DRDH Architects and Architecten de Vylder Vinck Tallieu have built an apartment complex and social centre for elderly people in Aarschot, Belgium, featuring simple materials, communal courtyards and few bold splashes of colour.
The London and Ghent studio worked together to design the facility for social services provider OCMW Aarschot, after jointly winning an international competition.
The project consists of a social centre and 36 serviced apartments, built on a historically important site on the line of an old city wall and at the end of a market street.
Part of a larger masterplan developed by Ghent firm Robbrecht en Daem for the regeneration of the city centre, the Orleanshof complex seeks to maintain a connection with the site's history and its urban context.
"Making reference to the memory of the wall and responding to its domestically scaled neighbours within the historic centre, the building is composed of three long, thin, pitched-roof bars of accommodation that step up the sloping terrain of the site," said the architects.
A courtyard set back from the road creates a continuation of the market street opposite, helping to draw people towards the entrance.
The clean-lined gabled forms of the three distinct volumes and a separate townhouse offer a contemporary interpretation of the city's historic architecture.
A simple material palette underpinned by the pale brick cladding allows the building to slot unobtrusively into its surroundings.

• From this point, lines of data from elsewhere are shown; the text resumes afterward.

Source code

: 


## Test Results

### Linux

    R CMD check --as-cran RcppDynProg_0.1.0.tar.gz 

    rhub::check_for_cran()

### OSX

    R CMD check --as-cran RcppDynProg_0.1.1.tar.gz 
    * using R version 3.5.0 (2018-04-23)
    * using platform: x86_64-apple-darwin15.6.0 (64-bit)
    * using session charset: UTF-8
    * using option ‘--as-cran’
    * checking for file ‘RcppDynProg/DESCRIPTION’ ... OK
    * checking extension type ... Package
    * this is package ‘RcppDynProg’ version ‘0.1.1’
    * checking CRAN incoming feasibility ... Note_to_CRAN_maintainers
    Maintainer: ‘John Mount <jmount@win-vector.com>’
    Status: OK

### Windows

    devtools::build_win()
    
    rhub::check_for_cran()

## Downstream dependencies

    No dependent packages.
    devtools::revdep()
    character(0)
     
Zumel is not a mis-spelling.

In addition to ensuring a sense of connection with the city, the architects also sought to promote interaction between inhabitants and avoid the "introverted, institutional architecture" of standard elderly housing projects.

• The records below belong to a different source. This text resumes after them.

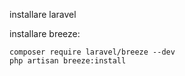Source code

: installare laravel

installare breeze:

    composer require laravel/breeze --dev
    php artisan breeze:install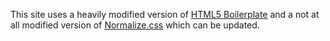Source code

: This site uses a heavily modified version of [HTML5 Boilerplate](http://html5boilerplate.com) and a not at all modified version of [Normalize.css](http://necolas.github.io/normalize.css/) which can be updated.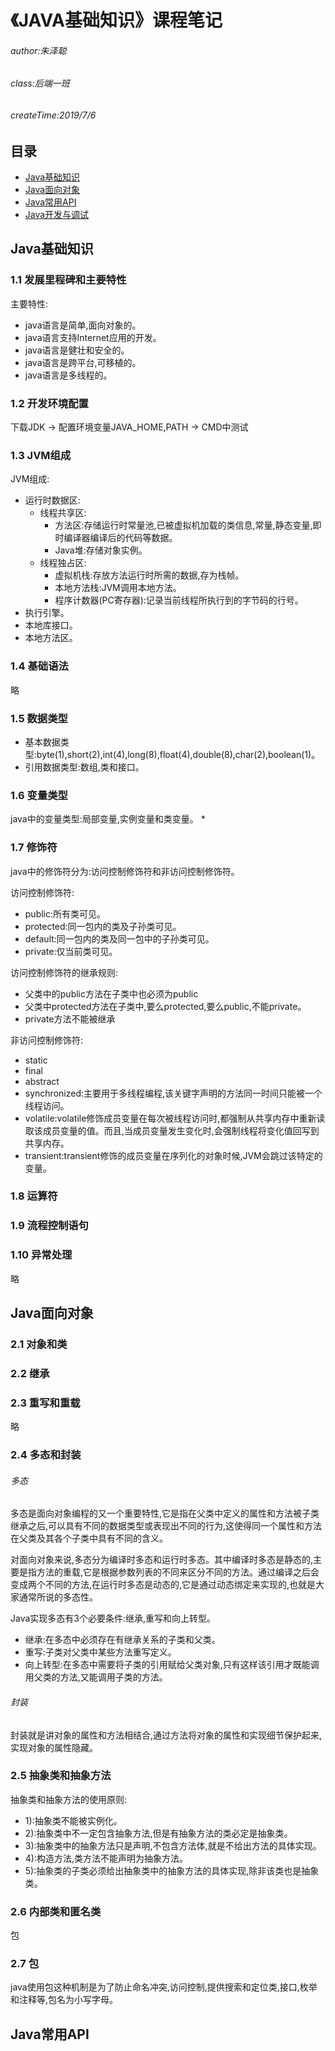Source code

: # 《JAVA基础知识》课程笔记

###### author:朱泽聪

###### class:后端一班

###### createTime:2019/7/6

## 目录

* [Java基础知识](#Java基础知识)
* [Java面向对象](#Java面向对象)
* [Java常用API](#Java常用API)
* [Java开发与调试](#Java开发与调试)

## Java基础知识

### 1.1 发展里程碑和主要特性

主要特性:

* java语言是简单,面向对象的。
* java语言支持Internet应用的开发。
* java语言是健壮和安全的。
* java语言是跨平台,可移植的。
* java语言是多线程的。

### 1.2 开发环境配置

下载JDK -> 配置环境变量JAVA_HOME,PATH -> CMD中测试

### 1.3 JVM组成

JVM组成:

* 运行时数据区:
  * 线程共享区:
    * 方法区:存储运行时常量池,已被虚拟机加载的类信息,常量,静态变量,即时编译器编译后的代码等数据。
    * Java堆:存储对象实例。
  * 线程独占区:
    * 虚拟机栈:存放方法运行时所需的数据,存为栈帧。
    * 本地方法栈:JVM调用本地方法。
    * 程序计数器(PC寄存器):记录当前线程所执行到的字节码的行号。
* 执行引擎。
* 本地库接口。
* 本地方法区。

### 1.4 基础语法

略

### 1.5 数据类型

* 基本数据类型:byte(1),short(2),int(4),long(8),float(4),double(8),char(2),boolean(1)。
* 引用数据类型:数组,类和接口。

### 1.6 变量类型

java中的变量类型:局部变量,实例变量和类变量。
*
### 1.7 修饰符

java中的修饰符分为:访问控制修饰符和非访问控制修饰符。

访问控制修饰符:

* public:所有类可见。
* protected:同一包内的类及子孙类可见。
* default:同一包内的类及同一包中的子孙类可见。
* private:仅当前类可见。

访问控制修饰符的继承规则:

* 父类中的public方法在子类中也必须为public
* 父类中protected方法在子类中,要么protected,要么public,不能private。
* private方法不能被继承

非访问控制修饰符:

* static
* final
* abstract
* synchronized:主要用于多线程编程,该关键字声明的方法同一时间只能被一个线程访问。
* volatile:volatile修饰成员变量在每次被线程访问时,都强制从共享内存中重新读取该成员变量的值。而且,当成员变量发生变化时,会强制线程将变化值回写到共享内存。
* transient:transient修饰的成员变量在序列化的对象时候,JVM会跳过该特定的变量。

### 1.8 运算符

### 1.9 流程控制语句

### 1.10 异常处理

略

## Java面向对象

### 2.1 对象和类

### 2.2 继承

### 2.3 重写和重载

略

### 2.4 多态和封装

###### 多态

多态是面向对象编程的又一个重要特性,它是指在父类中定义的属性和方法被子类继承之后,可以具有不同的数据类型或表现出不同的行为,这使得同一个属性和方法在父类及其各个子类中具有不同的含义。

对面向对象来说,多态分为编译时多态和运行时多态。其中编译时多态是静态的,主要是指方法的重载,它是根据参数列表的不同来区分不同的方法。通过编译之后会变成两个不同的方法,在运行时多态是动态的,它是通过动态绑定来实现的,也就是大家通常所说的多态性。

Java实现多态有3个必要条件:继承,重写和向上转型。

* 继承:在多态中必须存在有继承关系的子类和父类。
* 重写:子类对父类中某些方法重写定义。
* 向上转型:在多态中需要将子类的引用赋给父类对象,只有这样该引用才既能调用父类的方法,又能调用子类的方法。

###### 封装

封装就是讲对象的属性和方法相结合,通过方法将对象的属性和实现细节保护起来,实现对象的属性隐藏。

### 2.5 抽象类和抽象方法

抽象类和抽象方法的使用原则:

* 1):抽象类不能被实例化。
* 2):抽象类中不一定包含抽象方法,但是有抽象方法的类必定是抽象类。
* 3):抽象类中的抽象方法只是声明,不包含方法体,就是不给出方法的具体实现。
* 4):构造方法,类方法不能声明为抽象方法。
* 5):抽象类的子类必须给出抽象类中的抽象方法的具体实现,除非该类也是抽象类。

### 2.6 内部类和匿名类

包

### 2.7 包

java使用包这种机制是为了防止命名冲突,访问控制,提供搜索和定位类,接口,枚举和注释等,包名为小写字母。

## Java常用API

Courtyards with varying proportions help to organise the internal spaces. They also encourage residents to mingle, by affording views of different activities from throughout the public and private areas.
The large courtyard at the building's entrance is flanked on ground-floor level by a reception area, as well as the social centre's cafe and multipurpose rooms.
The apartments on the upper floors are arranged in threes around smaller communal areas, some indoors and some outdoors.
Daylight floods into these spaces through voids or skylights. It then filters into the interiors of the homes through the kitchen windows, which are aligned so neighbours can see each other across the internal corridors.
Brightly coloured shutters can be closed if privacy is required.
Several of the residences on the first floor open onto garden courtyards that are also overlooked by the apartments on the levels above.
Each apartment has a fully equipped kitchen, living room, bathroom, one or two bedrooms and a terrace. Simple materials and minimal detailing lends them a bright and neutral feel.
The communal spaces and corridors feature a more utilitarian palette, with exposed breeze blocks suggesting a transition between internal and external space.
DRDH Architects was founded by Daniel Rosbottom and David Howarth in 2000. The studio ranked at number 332 in the inaugural Dezeen Hot List – a countdown of the year's hottest names in architecture and design.
Previous projects by the firm include a white concrete cultural centre in a Norwegian city's harbour. The studio also made the shortlist for a new extension to an Oxford University college, but lost out to fellow London office Gort Scott.